Posted Dec 30, 2004 15:22 UTC (Thu) by TxtEdMacs (guest, #5983) [Link]

Regarding the downloads of FireFox, it would be more accurate to state either 10 million downloads in just over a month's time or was rapidly approaching a 10 million downloads in only one month.

I do not remember the exact figure, but the one month's figure was less than I expected when I saw a similar headline. It was about 9.6 million for either the 8th or 9th of December.

Here is one citation from the 12th of Dec. announcing reaching the 10 million mark: http://news.com.com/Firefox+surpasses+10+million+download...

So far I have not retrieved the number on the one month anniversary date - I believe, however, I read the exact number off the Mozilla site.

However, this one claims the total was reached in 31 days: http://forums.winxpcentral.com/showthread.php?t=12398

That just was not what I actually saw on the 9th of December.

2004 Linux Timeline: December

Posted Jan 14, 2005 1:48 UTC (Fri) by cloricus (guest, #27235) [Link]

I cannot agree with the assumption that because ten million wasn't downloaded from the official site that the target wasn't reached.
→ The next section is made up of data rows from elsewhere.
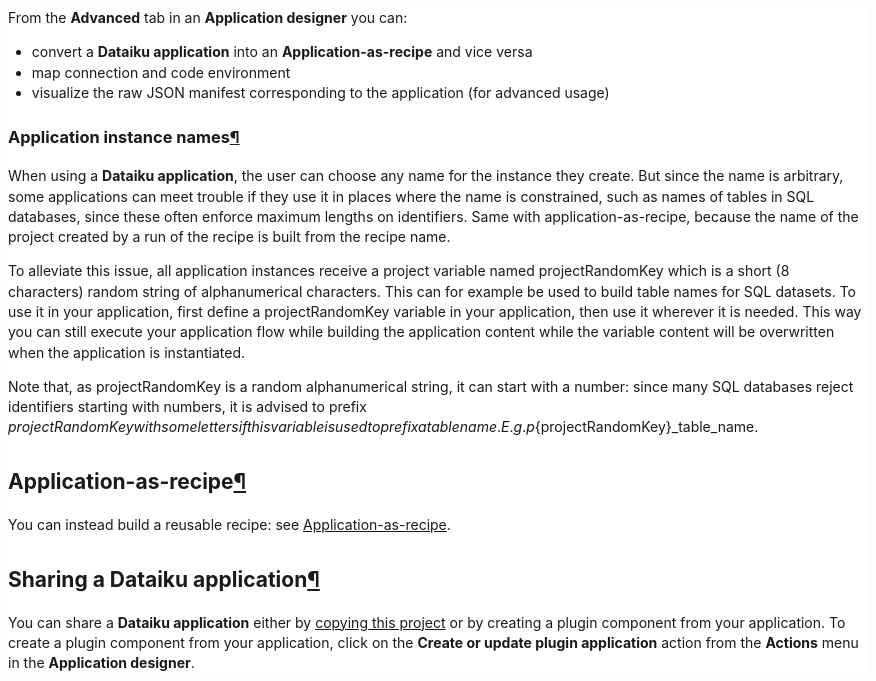 
From the **Advanced** tab in an **Application designer** you can:


* convert a **Dataiku application** into an **Application\-as\-recipe** and vice versa
* map connection and code environment
* visualize the raw JSON manifest corresponding to the application (for advanced usage)




### Application instance names[¶](#application-instance-names "Permalink to this heading")


When using a **Dataiku application**, the user can choose any name for the instance they create.
But since the name is arbitrary, some applications can meet trouble if they use it in places where the name is constrained,
such as names of tables in SQL databases, since these often enforce maximum lengths on identifiers.
Same with application\-as\-recipe, because the name of the project created by a run of the recipe is built from the recipe name.


To alleviate this issue, all application instances receive a project variable named projectRandomKey which is a short (8 characters)
random string of alphanumerical characters. This can for example be used to build table names for SQL datasets.
To use it in your application, first define a projectRandomKey variable in your application, then use it wherever it is needed.
This way you can still execute your application flow while building the application content while the variable content
will be overwritten when the application is instantiated.


Note that, as projectRandomKey is a random alphanumerical string, it can start with a number: since many SQL databases
reject identifiers starting with numbers, it is advised to prefix ${projectRandomKey} with some letters if this variable
is used to prefix a table name. E.g. p${projectRandomKey}\_table\_name.





Application\-as\-recipe[¶](#application-as-recipe "Permalink to this heading")
------------------------------------------------------------------------------


You can instead build a reusable recipe: see [Application\-as\-recipe](application-as-recipe.html).




Sharing a Dataiku application[¶](#sharing-a-dataiku-application "Permalink to this heading")
--------------------------------------------------------------------------------------------


You can share a **Dataiku application** either by [copying this project](../concepts/projects/duplicate.html) or by creating a
plugin component from your application. To create a plugin component from your application, click on the
**Create or update plugin application** action from the **Actions** menu in the **Application designer**.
Many use a RPM/Deb based distributions and thus rather get their programs from sources provided by the distro developers or others. I alone can account for just over thirty downloads and installs that weren't from the official site yet were installed on separate users computers. (And are still in use.) So given that there were many places and ways to get version one of FireFox I think it is fair to assume that the gap was closed by users not downloading from the official site.